2018, Master of Science, University of Akron, Polymer Engineering.
Oil or petroleum is one of the most important natural resources in the world today. However, there are associated risks with the transportation of oil. Since the beginning of oil exploitation, oil spills have occurred. An oil spill always brings about a deleterious impact to the environment and marine ecosystem, making oil cleanup an urgent requirement. There are many mature solutions for oil remediation, with absorption being one of the most efficient methods. The use of porous materials as absorbents has been widely investigated, and aerogels are good candidates, owing to their ultra-porosity and large surface area values. In the first part of this study, the potential of using polyimide (PI) aerogel and emulsion templated (ETPI) aerogel foams as absorbents for oil and water was investigated. PI and ETPI aerogels were fabricated from condensation polymerization between pyromellitic dianhydride (PMDA), 2,2'-dimethylbenzidine (DMBZ), and tris(2-aminoethyl) amine (TREN) dissolved in dimethyl formamide (DMF). Emulsion templating was also introduced by using an oil-in-oil emulsion system, stabilized by a non-ionic block copolymer surfactant F127® (trademark of BASF).

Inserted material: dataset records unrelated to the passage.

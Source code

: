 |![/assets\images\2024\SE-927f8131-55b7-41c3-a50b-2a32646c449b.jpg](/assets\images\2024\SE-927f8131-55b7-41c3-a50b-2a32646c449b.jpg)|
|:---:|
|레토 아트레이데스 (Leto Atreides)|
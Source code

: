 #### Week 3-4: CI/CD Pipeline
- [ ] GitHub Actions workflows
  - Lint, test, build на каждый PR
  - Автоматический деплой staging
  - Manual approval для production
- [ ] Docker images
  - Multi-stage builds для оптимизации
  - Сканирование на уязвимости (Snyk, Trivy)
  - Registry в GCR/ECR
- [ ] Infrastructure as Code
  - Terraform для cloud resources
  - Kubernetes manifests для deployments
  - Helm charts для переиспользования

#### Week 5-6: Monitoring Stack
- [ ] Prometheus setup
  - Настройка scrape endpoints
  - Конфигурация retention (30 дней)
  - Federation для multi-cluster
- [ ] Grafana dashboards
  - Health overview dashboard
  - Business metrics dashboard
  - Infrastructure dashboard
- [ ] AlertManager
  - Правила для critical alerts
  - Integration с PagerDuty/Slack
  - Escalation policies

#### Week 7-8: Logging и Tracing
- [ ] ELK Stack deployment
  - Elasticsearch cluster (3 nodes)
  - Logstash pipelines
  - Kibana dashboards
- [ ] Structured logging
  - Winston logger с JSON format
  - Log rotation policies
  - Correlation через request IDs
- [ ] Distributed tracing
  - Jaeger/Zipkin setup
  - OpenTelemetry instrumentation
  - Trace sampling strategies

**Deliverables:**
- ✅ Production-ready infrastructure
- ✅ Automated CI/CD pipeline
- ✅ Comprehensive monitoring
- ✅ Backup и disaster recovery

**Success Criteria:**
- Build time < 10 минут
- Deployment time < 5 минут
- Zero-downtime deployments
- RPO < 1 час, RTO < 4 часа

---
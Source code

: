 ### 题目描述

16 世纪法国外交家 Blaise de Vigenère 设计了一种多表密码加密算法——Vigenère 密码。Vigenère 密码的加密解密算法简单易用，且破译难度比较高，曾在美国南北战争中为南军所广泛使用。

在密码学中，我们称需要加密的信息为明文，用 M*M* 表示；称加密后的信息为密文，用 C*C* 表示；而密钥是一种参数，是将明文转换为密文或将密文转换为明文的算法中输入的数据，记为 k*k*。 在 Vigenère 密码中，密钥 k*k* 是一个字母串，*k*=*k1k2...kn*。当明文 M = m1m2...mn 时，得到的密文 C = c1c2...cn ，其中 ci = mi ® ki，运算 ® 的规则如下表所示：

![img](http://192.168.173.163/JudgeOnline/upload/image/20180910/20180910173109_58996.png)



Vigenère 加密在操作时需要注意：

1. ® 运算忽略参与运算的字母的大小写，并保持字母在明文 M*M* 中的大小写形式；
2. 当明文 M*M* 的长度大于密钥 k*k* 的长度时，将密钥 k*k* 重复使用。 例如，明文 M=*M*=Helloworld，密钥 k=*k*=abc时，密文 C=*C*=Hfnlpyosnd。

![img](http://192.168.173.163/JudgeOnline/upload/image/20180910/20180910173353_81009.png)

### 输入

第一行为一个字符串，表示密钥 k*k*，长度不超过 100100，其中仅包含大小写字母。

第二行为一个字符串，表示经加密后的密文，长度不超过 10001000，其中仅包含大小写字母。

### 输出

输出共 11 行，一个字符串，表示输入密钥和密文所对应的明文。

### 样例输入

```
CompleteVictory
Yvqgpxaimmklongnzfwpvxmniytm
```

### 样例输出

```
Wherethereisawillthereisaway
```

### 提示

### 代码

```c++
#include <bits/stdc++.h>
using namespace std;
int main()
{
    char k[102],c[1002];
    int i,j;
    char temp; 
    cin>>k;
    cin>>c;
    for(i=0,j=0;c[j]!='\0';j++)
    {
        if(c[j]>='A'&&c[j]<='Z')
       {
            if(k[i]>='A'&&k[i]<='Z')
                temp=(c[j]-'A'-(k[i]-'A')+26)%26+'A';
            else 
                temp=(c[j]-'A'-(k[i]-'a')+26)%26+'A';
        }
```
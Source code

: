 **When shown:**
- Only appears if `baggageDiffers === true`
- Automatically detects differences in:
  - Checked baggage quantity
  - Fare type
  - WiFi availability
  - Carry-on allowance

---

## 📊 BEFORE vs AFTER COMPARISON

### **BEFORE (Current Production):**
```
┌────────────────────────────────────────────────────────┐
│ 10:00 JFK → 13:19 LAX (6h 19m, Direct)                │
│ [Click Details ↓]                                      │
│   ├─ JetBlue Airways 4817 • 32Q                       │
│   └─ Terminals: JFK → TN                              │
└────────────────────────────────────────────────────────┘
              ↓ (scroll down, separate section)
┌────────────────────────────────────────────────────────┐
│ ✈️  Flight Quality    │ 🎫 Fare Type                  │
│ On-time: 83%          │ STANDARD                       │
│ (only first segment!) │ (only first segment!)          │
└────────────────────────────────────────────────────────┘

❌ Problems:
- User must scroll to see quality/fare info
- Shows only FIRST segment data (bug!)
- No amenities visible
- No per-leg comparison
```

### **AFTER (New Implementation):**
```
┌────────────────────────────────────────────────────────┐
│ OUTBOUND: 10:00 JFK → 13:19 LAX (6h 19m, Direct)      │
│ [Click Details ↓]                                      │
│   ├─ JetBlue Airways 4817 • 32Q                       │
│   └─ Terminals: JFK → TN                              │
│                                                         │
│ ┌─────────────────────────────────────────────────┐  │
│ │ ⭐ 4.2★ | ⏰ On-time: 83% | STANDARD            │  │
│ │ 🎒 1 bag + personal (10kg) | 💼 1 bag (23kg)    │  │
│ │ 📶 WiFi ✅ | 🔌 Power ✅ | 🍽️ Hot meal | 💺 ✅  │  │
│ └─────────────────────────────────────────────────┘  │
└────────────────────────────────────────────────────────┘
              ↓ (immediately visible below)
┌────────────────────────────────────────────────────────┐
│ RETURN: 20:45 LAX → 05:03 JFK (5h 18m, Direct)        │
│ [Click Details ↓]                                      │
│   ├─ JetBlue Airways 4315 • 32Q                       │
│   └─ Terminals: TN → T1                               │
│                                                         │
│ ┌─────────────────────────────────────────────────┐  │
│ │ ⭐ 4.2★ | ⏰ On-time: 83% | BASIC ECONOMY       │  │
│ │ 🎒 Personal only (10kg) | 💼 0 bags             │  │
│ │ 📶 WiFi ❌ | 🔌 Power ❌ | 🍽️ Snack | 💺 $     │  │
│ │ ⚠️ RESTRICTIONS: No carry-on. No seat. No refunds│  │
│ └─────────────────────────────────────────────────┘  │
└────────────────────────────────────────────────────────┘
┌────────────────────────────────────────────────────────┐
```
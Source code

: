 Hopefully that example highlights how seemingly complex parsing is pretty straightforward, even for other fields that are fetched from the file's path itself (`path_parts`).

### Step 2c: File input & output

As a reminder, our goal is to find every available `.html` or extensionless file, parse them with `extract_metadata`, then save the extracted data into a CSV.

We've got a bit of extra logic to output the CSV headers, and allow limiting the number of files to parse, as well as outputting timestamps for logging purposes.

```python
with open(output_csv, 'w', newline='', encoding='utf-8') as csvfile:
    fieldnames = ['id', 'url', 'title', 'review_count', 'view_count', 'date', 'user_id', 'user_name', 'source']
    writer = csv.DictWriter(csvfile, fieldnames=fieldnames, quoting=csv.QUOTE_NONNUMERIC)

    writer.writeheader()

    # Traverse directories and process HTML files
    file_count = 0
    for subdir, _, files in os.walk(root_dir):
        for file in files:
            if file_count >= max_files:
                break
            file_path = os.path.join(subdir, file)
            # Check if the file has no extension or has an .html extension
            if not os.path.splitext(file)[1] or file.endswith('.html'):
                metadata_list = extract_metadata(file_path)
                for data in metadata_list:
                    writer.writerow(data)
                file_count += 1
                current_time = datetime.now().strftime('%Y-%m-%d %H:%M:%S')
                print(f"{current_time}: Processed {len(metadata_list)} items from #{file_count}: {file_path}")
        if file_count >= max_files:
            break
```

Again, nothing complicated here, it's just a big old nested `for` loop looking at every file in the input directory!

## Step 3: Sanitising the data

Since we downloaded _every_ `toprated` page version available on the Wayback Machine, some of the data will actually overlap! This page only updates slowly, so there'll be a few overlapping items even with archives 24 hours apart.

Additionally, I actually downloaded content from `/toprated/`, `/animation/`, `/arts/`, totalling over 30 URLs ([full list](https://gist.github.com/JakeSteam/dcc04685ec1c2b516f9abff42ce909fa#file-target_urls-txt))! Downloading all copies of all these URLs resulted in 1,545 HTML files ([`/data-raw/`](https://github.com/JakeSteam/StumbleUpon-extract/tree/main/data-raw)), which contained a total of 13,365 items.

The aerogel foams were obtained by supercritical drying of the corresponding organogels. The effect of surfactant concentration, polyimide concentration, and dispersed phase content on aerogel properties (density, porosity, surface area, oil and water absorption) was studied. The resulting ETPI aerogel foams displayed high surface area (239 m2/g to 782 m2/g), low bulk density (0.033 g/cm3 to 0.083 g/cm3) and high porosity (94.4% to 98.4%). Highest values of total oil absorption (30.00 mL/g) and initial rate (2.941 mL/g·s) was obtained from those ETPI aerogels with high dispersed phase (45%), low polyimide concentration (4 wt%), and low surfactant concentration (0.5 vol%). Aerogels with low polyimide concentration (4 wt%) showed water resistance ability. In the second part of this study, a novel syndiotactic polystyrene (sPS)-polyimide (PI) hybrid aerogel foam was produced, through the oil-in-oil emulsion templating process. The effect of surfactant concentration, polyimide concentration, and dispersed phase concentration on this hybrid aerogel was studied. The resulting hybrid aerogel foams showed relatively high compressive modulus (15.4 MPa to 20.7 MPa), high oil uptake (5.61 mL/g to 9.28 mL/g), and good resistance to water absorption.
Sadhan Jana (Advisor)
Nicole Zacharia (Committee Chair)
Younjin Min (Committee Member)
79 p.
Chemical Engineering; Chemistry; Materials Science; Polymers
polyimide aerogel; emulsion templating; oil cleanup; hybrid aerogel

Recommended Citations

Citations

  • Gu, Z. (2018). Emulsion Templated Polyimide Aerogel Foam and Hybrid Aerogel Foam as Absorbents for Oil Cleanup [Master's thesis, University of Akron]. OhioLINK Electronic Theses and Dissertations Center. http://rave.ohiolink.edu/etdc/view?acc_num=akron1525711842824095

    APA Style (7th edition)

  • Gu, Zipeng. Emulsion Templated Polyimide Aerogel Foam and Hybrid Aerogel Foam as Absorbents for Oil Cleanup. 2018. University of Akron, Master's thesis. OhioLINK Electronic Theses and Dissertations Center, http://rave.ohiolink.edu/etdc/view?acc_num=akron1525711842824095.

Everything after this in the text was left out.